Nitrokey 3A NFC and on Android => Failed

I just received my Nitrokey 3A NFC and I am doing some tests.
On an Android smartphone, when I go to to test Webauthn/FIDO2 registration and authentication, it doesn’t work.

I have tested this on 3 different phones : OnePlus 5T, OnePlus 10TPro and Samsung Galaxy S10E.
On a PC, it works flawlessly with the same key.

How to reproduce :

  • Open Firefox
  • Go to
  • Enter a username and click on “Register”
  • Choose NFC key or USB Key (the issue will the same)
  • Put your NFC key under your phone or plug the key into the phone
  • Wait for the registration process to finish

It will fail with the following error:
Registration failed: 1 validation error for RegistrationCredential response -> transports -> 1 value is not a valid enumeration member; permitted: 'usb', 'nfc', 'ble', 'internal', 'cable', 'hybrid' (type=type_error.enum; enum_values=[<AuthenticatorTransport.USB: 'usb'>, <AuthenticatorTransport.NFC: 'nfc'>, <AuthenticatorTransport.BLE: 'ble'>, <AuthenticatorTransport.INTERNAL: 'internal'>, <AuthenticatorTransport.CABLE: 'cable'>, <AuthenticatorTransport.HYBRID: 'hybrid'>])

Nitrokey 3A NFC status:

$ nitropy nk3 status
Command line tool to interact with Nitrokey devices 0.4.40
UUID:               <edited>
Firmware version:   v1.5.0
Init status:        ok
Free blocks (int):  37
Free blocks (ext):  468
Variant:            LPC55

Any suggestion on how to fix this ?

Thanks in advance for your help.

Are you using stock Android or Nitrophone with GOS?

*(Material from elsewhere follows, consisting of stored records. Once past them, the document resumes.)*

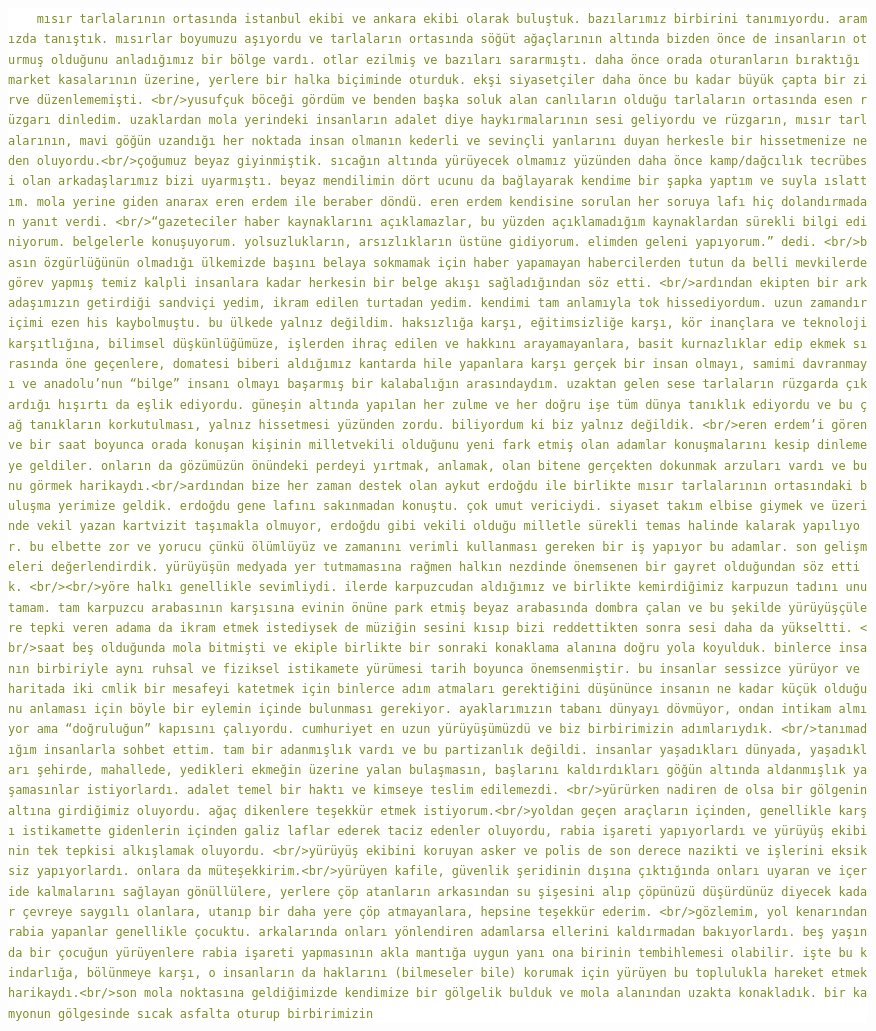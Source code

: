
 ```yaml
    mısır tarlalarının ortasında istanbul ekibi ve ankara ekibi olarak buluştuk. bazılarımız birbirini tanımıyordu. aramızda tanıştık. mısırlar boyumuzu aşıyordu ve tarlaların ortasında söğüt ağaçlarının altında bizden önce de insanların oturmuş olduğunu anladığımız bir bölge vardı. otlar ezilmiş ve bazıları sararmıştı. daha önce orada oturanların bıraktığı market kasalarının üzerine, yerlere bir halka biçiminde oturduk. ekşi siyasetçiler daha önce bu kadar büyük çapta bir zirve düzenlememişti. <br/>yusufçuk böceği gördüm ve benden başka soluk alan canlıların olduğu tarlaların ortasında esen rüzgarı dinledim. uzaklardan mola yerindeki insanların adalet diye haykırmalarının sesi geliyordu ve rüzgarın, mısır tarlalarının, mavi göğün uzandığı her noktada insan olmanın kederli ve sevinçli yanlarını duyan herkesle bir hissetmenize neden oluyordu.<br/>çoğumuz beyaz giyinmiştik. sıcağın altında yürüyecek olmamız yüzünden daha önce kamp/dağcılık tecrübesi olan arkadaşlarımız bizi uyarmıştı. beyaz mendilimin dört ucunu da bağlayarak kendime bir şapka yaptım ve suyla ıslattım. mola yerine giden anarax eren erdem ile beraber döndü. eren erdem kendisine sorulan her soruya lafı hiç dolandırmadan yanıt verdi. <br/>“gazeteciler haber kaynaklarını açıklamazlar, bu yüzden açıklamadığım kaynaklardan sürekli bilgi ediniyorum. belgelerle konuşuyorum. yolsuzlukların, arsızlıkların üstüne gidiyorum. elimden geleni yapıyorum.” dedi. <br/>basın özgürlüğünün olmadığı ülkemizde başını belaya sokmamak için haber yapamayan habercilerden tutun da belli mevkilerde görev yapmış temiz kalpli insanlara kadar herkesin bir belge akışı sağladığından söz etti. <br/>ardından ekipten bir arkadaşımızın getirdiği sandviçi yedim, ikram edilen turtadan yedim. kendimi tam anlamıyla tok hissediyordum. uzun zamandır içimi ezen his kaybolmuştu. bu ülkede yalnız değildim. haksızlığa karşı, eğitimsizliğe karşı, kör inançlara ve teknoloji karşıtlığına, bilimsel düşkünlüğümüze, işlerden ihraç edilen ve hakkını arayamayanlara, basit kurnazlıklar edip ekmek sırasında öne geçenlere, domatesi biberi aldığımız kantarda hile yapanlara karşı gerçek bir insan olmayı, samimi davranmayı ve anadolu’nun “bilge” insanı olmayı başarmış bir kalabalığın arasındaydım. uzaktan gelen sese tarlaların rüzgarda çıkardığı hışırtı da eşlik ediyordu. güneşin altında yapılan her zulme ve her doğru işe tüm dünya tanıklık ediyordu ve bu çağ tanıkların korkutulması, yalnız hissetmesi yüzünden zordu. biliyordum ki biz yalnız değildik. <br/>eren erdem’i gören ve bir saat boyunca orada konuşan kişinin milletvekili olduğunu yeni fark etmiş olan adamlar konuşmalarını kesip dinlemeye geldiler. onların da gözümüzün önündeki perdeyi yırtmak, anlamak, olan bitene gerçekten dokunmak arzuları vardı ve bunu görmek harikaydı.<br/>ardından bize her zaman destek olan aykut erdoğdu ile birlikte mısır tarlalarının ortasındaki buluşma yerimize geldik. erdoğdu gene lafını sakınmadan konuştu. çok umut vericiydi. siyaset takım elbise giymek ve üzerinde vekil yazan kartvizit taşımakla olmuyor, erdoğdu gibi vekili olduğu milletle sürekli temas halinde kalarak yapılıyor. bu elbette zor ve yorucu çünkü ölümlüyüz ve zamanını verimli kullanması gereken bir iş yapıyor bu adamlar. son gelişmeleri değerlendirdik. yürüyüşün medyada yer tutmamasına rağmen halkın nezdinde önemsenen bir gayret olduğundan söz ettik. <br/><br/>yöre halkı genellikle sevimliydi. ilerde karpuzcudan aldığımız ve birlikte kemirdiğimiz karpuzun tadını unutamam. tam karpuzcu arabasının karşısına evinin önüne park etmiş beyaz arabasında dombra çalan ve bu şekilde yürüyüşçülere tepki veren adama da ikram etmek istediysek de müziğin sesini kısıp bizi reddettikten sonra sesi daha da yükseltti. <br/>saat beş olduğunda mola bitmişti ve ekiple birlikte bir sonraki konaklama alanına doğru yola koyulduk. binlerce insanın birbiriyle aynı ruhsal ve fiziksel istikamete yürümesi tarih boyunca önemsenmiştir. bu insanlar sessizce yürüyor ve haritada iki cmlik bir mesafeyi katetmek için binlerce adım atmaları gerektiğini düşününce insanın ne kadar küçük olduğunu anlaması için böyle bir eylemin içinde bulunması gerekiyor. ayaklarımızın tabanı dünyayı dövmüyor, ondan intikam almıyor ama “doğruluğun” kapısını çalıyordu. cumhuriyet en uzun yürüyüşümüzdü ve biz birbirimizin adımlarıydık. <br/>tanımadığım insanlarla sohbet ettim. tam bir adanmışlık vardı ve bu partizanlık değildi. insanlar yaşadıkları dünyada, yaşadıkları şehirde, mahallede, yedikleri ekmeğin üzerine yalan bulaşmasın, başlarını kaldırdıkları göğün altında aldanmışlık yaşamasınlar istiyorlardı. adalet temel bir haktı ve kimseye teslim edilemezdi. <br/>yürürken nadiren de olsa bir gölgenin altına girdiğimiz oluyordu. ağaç dikenlere teşekkür etmek istiyorum.<br/>yoldan geçen araçların içinden, genellikle karşı istikamette gidenlerin içinden galiz laflar ederek taciz edenler oluyordu, rabia işareti yapıyorlardı ve yürüyüş ekibinin tek tepkisi alkışlamak oluyordu. <br/>yürüyüş ekibini koruyan asker ve polis de son derece nazikti ve işlerini eksiksiz yapıyorlardı. onlara da müteşekkirim.<br/>yürüyen kafile, güvenlik şeridinin dışına çıktığında onları uyaran ve içeride kalmalarını sağlayan gönüllülere, yerlere çöp atanların arkasından su şişesini alıp çöpünüzü düşürdünüz diyecek kadar çevreye saygılı olanlara, utanıp bir daha yere çöp atmayanlara, hepsine teşekkür ederim. <br/>gözlemim, yol kenarından rabia yapanlar genellikle çocuktu. arkalarında onları yönlendiren adamlarsa ellerini kaldırmadan bakıyorlardı. beş yaşında bir çocuğun yürüyenlere rabia işareti yapmasının akla mantığa uygun yanı ona birinin tembihlemesi olabilir. işte bu kindarlığa, bölünmeye karşı, o insanların da haklarını (bilmeseler bile) korumak için yürüyen bu toplulukla hareket etmek harikaydı.<br/>son mola noktasına geldiğimizde kendimize bir gölgelik bulduk ve mola alanından uzakta konakladık. bir kamyonun gölgesinde sıcak asfalta oturup birbirimizin
```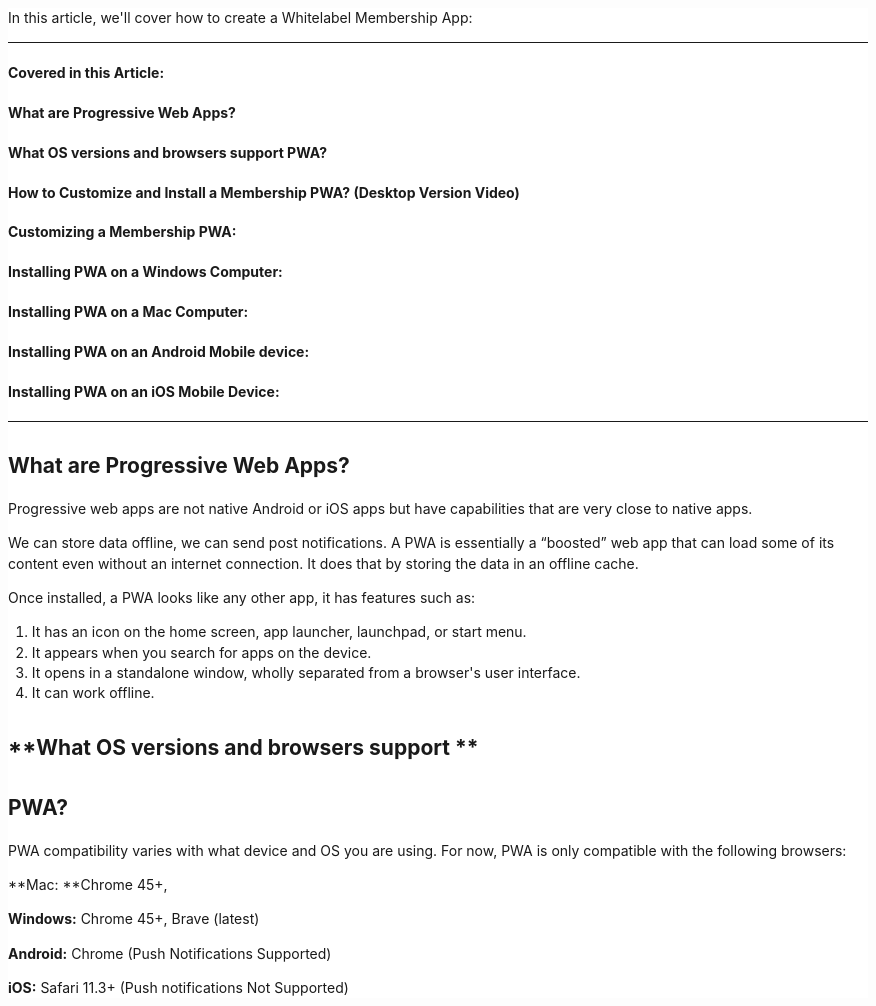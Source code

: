 In this article, we'll cover how to create a Whitelabel Membership App:

* * *

#### **Covered in this Article:**

#### **What are Progressive Web Apps?**

#### **What OS versions and browsers support PWA?**

#### **How to Customize and Install a Membership PWA? (Desktop Version Video)**

#### Customizing a Membership PWA:

#### Installing PWA on a Windows Computer:

#### Installing PWA on a Mac Computer:

#### Installing PWA on an Android Mobile device:

#### Installing PWA on an iOS Mobile Device:

* * *

## **What are Progressive Web Apps?**

Progressive web apps are not native Android or iOS apps but have capabilities that are very close to native apps.

We can store data offline, we can send post notifications. A PWA is essentially a “boosted” web app that can load some of its content even without an internet connection. It does that by storing the data in an offline cache.  
  
Once installed, a PWA looks like any other app, it has features such as:

  1. It has an icon on the home screen, app launcher, launchpad, or start menu.
  2. It appears when you search for apps on the device.
  3. It opens in a standalone window, wholly separated from a browser's user interface.
  4. It can work offline.

## **What OS versions and browsers support  **

## **PWA?**

PWA compatibility varies with what device and OS you are using. For now, PWA is only compatible with the following browsers:

**Mac:  **Chrome 45+,

**Windows:** Chrome 45+, Brave (latest)

**Android:** Chrome (Push Notifications Supported)

**iOS:** Safari 11.3+ (Push notifications Not Supported)
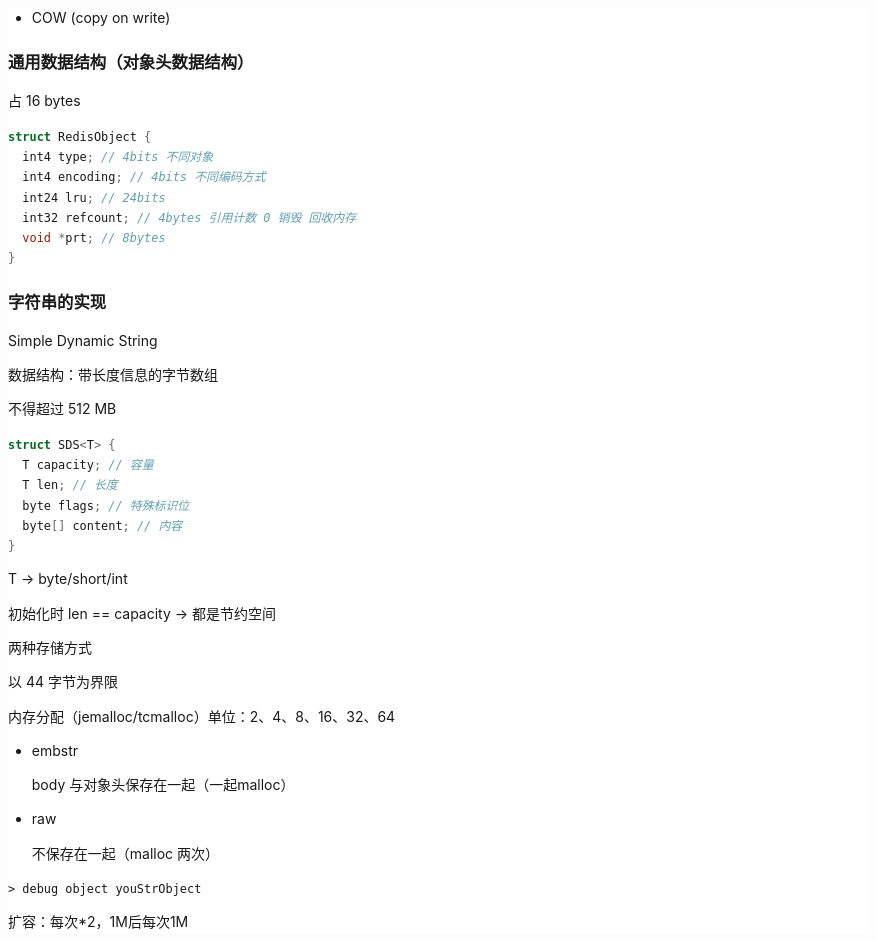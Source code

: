 - COW (copy on write)

  



### **通用数据结构（对象头数据结构）**

占 16 bytes

```cpp
struct RedisObject {
  int4 type; // 4bits 不同对象
  int4 encoding; // 4bits 不同编码方式
  int24 lru; // 24bits
  int32 refcount; // 4bytes 引用计数 0 销毁 回收内存
  void *prt; // 8bytes
}
```



### 字符串的实现

Simple Dynamic String

数据结构：带长度信息的字节数组

不得超过 512 MB

```cpp
struct SDS<T> {
  T capacity; // 容量
  T len; // 长度
  byte flags; // 特殊标识位
  byte[] content; // 内容
}
```

T -> byte/short/int

初始化时 len == capacity -> 都是节约空间

两种存储方式

以 44 字节为界限

内存分配（jemalloc/tcmalloc）单位：2、4、8、16、32、64

- embstr

  body 与对象头保存在一起（一起malloc）

- raw

  不保存在一起（malloc 两次）

```redis
> debug object youStrObject
```

扩容：每次*2，1M后每次1M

I know what is going on with GOS. Development is needed. Maybe Nitrokey could help them develop what is needed for webauth.

I’m using stock Android on all phones (not GOS).

Hey @FredL,

yes, this is a known issue with Android. It’s quite sad that there is no complete FIDO2 support within Android as of today, please see our blog post about this issue: FIDO2, WebAuthn, Passkeys in 2022 and 2023 | Nitrokey (especially the “Browser und Smartphones” section mentions the missing parts within Android).

Overall as of today uses FIDO2 resident keys by default, there it’s named: “discoverable credentials”.
If you set (inside “advanced options”) “discoverable credentials” to “discouraged” and “user verification” to “discouraged” this will work. Technically setting any of those two to “prefered” will need full ctap2/fido2 support, which is not (yet) available for Android.

I think there is some movement happening there (find the bugtracker link in the blog post) - but I have not heard any success stories yet.